Auf dem Heimatmarkt in China wird es für BYD immer unangenehmer: Die Konkurrenz wächst, Subventionen fallen weg und die Auslieferungen stocken. Umso wichtiger wird daher die internationale Strategie: In Mexiko fasst der Autobauer nun ein Werk ins Auge, das auf Anhieb zum größten außerhalb Chinas werden könnte. Auch Mercedes-Benz spielt eine Rolle.
BYD zählt neben Geely und VinFast zu den drei Finalisten im Bieterverfahren um ein Gemeinschaftswerk von Nissan-Mercedes in Aguascalientes. Das Werk wurde 2017 eröffnet und verfügt über eine jährliche Kapazität von 230.000 Fahrzeugen. Produziert werden dort aktuell noch der Mercedes GLB sowie Infiniti-Modelle, die Fertigung endet spätestens im Mai 2026.
Für BYD wäre der Kauf strategisch nachvollziehbar. Der Konzern hatte seit 2024 den Bau einer eigenen Fabrik in Mexiko geprüft, scheiterte jedoch an regulatorischen Hürden in Mexiko und Verzögerungen durch Chinas Handelsministerium. Mit dem Erwerb eines bestehenden Standorts würden diese Blockaden umgangen: keine langwierigen Genehmigungen, eingespielte Belegschaft, vorhandene Logistik. BYD hätte eine sofortige Produktionsbasis für Mexiko und Lateinamerika.
BYDs internationales Netz von Fabriken
Das Vorgehen würde insgesamt zu BYDs globaler „Local-for-Local“-Strategie passen.

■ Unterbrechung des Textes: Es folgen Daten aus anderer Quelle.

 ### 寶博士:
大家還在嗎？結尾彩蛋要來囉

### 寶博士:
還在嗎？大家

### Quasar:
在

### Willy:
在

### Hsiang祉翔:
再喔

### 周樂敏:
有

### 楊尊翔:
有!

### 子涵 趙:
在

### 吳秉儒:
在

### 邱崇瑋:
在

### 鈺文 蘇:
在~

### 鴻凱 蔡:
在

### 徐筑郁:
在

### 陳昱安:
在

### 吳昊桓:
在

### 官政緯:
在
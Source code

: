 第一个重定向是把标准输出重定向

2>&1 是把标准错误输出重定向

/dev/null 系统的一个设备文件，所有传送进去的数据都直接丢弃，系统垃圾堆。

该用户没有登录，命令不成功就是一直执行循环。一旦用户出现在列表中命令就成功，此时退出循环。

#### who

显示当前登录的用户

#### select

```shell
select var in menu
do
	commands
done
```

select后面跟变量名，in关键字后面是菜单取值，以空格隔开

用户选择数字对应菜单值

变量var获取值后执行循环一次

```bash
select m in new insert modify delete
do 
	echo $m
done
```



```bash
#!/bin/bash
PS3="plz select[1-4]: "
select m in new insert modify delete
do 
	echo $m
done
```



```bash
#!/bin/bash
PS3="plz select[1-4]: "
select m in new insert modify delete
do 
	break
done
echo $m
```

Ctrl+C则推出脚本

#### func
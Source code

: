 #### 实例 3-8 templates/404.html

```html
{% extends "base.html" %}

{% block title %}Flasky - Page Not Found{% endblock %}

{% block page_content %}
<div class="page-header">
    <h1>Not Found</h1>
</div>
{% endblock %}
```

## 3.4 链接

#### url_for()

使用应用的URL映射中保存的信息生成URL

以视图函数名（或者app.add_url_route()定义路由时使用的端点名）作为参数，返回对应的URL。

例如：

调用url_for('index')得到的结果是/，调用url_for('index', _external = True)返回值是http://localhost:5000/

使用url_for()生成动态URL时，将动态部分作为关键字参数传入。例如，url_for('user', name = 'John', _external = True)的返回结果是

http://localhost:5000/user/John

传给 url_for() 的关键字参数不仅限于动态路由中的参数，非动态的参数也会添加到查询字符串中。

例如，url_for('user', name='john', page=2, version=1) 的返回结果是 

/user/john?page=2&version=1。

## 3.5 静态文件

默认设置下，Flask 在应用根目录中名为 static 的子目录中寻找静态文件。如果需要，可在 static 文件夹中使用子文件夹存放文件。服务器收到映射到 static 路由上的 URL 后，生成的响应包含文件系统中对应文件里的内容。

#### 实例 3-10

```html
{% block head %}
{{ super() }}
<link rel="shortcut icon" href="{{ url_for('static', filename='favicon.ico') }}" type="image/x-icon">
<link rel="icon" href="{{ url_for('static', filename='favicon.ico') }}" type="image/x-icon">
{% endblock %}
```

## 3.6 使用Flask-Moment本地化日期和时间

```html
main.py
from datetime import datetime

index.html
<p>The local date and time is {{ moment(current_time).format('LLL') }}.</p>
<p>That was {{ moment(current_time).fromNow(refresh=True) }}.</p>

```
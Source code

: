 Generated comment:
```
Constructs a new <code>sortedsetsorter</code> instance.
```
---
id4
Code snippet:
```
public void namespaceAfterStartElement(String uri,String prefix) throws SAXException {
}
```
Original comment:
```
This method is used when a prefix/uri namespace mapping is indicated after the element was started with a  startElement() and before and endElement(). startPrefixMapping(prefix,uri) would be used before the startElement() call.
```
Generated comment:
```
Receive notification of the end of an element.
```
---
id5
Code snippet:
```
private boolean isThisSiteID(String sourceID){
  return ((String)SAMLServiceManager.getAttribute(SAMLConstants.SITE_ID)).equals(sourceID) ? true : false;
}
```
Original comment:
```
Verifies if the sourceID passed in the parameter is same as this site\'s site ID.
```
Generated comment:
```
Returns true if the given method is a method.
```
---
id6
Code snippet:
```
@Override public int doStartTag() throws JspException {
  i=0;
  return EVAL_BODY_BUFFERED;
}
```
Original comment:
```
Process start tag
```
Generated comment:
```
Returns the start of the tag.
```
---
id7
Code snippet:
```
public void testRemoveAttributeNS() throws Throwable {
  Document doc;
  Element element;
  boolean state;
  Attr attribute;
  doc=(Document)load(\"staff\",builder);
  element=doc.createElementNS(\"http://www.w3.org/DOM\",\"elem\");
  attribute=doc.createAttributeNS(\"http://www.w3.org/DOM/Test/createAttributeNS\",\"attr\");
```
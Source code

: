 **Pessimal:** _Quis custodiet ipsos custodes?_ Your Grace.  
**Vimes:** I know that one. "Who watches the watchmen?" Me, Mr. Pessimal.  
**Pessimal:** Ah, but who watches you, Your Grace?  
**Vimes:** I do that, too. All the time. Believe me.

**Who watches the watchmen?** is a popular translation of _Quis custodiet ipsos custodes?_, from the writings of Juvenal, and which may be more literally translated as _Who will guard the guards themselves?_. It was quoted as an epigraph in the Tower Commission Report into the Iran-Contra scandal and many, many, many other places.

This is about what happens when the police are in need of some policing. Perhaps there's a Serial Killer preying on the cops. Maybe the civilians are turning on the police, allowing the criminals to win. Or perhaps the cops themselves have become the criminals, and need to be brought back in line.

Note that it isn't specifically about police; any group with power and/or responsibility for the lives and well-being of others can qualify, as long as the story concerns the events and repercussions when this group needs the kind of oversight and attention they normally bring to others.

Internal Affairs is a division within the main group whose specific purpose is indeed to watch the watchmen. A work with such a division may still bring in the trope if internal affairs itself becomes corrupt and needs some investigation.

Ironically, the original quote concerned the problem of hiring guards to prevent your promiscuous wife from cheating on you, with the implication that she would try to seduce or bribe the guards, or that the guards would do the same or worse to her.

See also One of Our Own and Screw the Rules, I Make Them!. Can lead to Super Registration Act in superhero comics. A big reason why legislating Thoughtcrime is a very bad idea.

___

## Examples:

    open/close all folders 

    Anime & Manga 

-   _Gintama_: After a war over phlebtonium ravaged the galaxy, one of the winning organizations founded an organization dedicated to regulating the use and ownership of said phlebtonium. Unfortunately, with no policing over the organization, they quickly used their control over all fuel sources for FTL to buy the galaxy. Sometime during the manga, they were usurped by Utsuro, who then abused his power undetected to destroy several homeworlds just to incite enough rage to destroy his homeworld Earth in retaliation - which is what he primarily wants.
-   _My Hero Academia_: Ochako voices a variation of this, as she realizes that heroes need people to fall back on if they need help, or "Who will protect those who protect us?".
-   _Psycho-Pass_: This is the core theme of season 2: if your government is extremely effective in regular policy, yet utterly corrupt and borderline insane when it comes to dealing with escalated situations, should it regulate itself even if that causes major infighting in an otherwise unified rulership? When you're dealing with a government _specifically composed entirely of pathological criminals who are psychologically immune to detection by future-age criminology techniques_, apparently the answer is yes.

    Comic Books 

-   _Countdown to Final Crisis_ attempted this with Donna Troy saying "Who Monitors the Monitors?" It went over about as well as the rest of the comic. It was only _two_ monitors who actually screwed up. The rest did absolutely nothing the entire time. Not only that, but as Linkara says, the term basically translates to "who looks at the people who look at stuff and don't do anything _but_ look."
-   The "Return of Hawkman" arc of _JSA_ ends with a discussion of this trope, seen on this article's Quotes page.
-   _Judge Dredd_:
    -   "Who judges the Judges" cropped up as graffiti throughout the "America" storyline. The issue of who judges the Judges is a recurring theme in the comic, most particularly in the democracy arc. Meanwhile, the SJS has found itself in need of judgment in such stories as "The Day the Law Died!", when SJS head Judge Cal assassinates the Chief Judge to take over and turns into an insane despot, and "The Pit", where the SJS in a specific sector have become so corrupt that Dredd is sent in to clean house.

Nach neuen Kapazitäten in Thailand, Brasilien und Ungarn würde Mexiko die Expansion in einen weiteren Kernmarkt beschleunigen. Hintergrund sind Handelsbarrieren gegen chinesische Hersteller. Die lokale Fertigung schafft Flexibilität und reduziert Abhängigkeiten vom Heimatmarkt.
BYD hat Mexiko nicht ohne Grund schon länger im Auge. Hersteller aus China kommen dort gut an, haben ihren Marktanteil seit 2020 auf rund zehn Prozent gesteigert. BYD steigerte seine weltweiten Verkäufe seit 2020 um das Zehnfache und überschritt 2025 erstmals die Marke von 1 Million Fahrzeugen im Ausland.
Mercedes und Nissan haben keine Verwendung
Für Mercedes und Nissan ist der Verkauf Teil einer Bereinigung. Nissan reduziert im Rahmen eines globalen Umbaus seine Werke deutlich, Mercedes verlagert die nächste GLB-Generation nach Ungarn. Der Verkauf des modernen Werks würde Kapital freisetzen und Überkapazitäten abbauen.
Für BYD werden die Überseemärkte immer wichtiger. Mit dem Mercedes-Nissan-Werk würde der Autobauer auf Anhieb neue Kapazitäten gewinnen, Zölle umgehen und das sich zuletzt verlangsamende Wachstum wieder antreiben. Langfristig sieht DER AKTIONÄR BYD hierfür gut aufgestellt. Ein Einstieg drängt sich aufgrund des aktuell angeschlagenen Chartbilds aktuell aber nicht auf.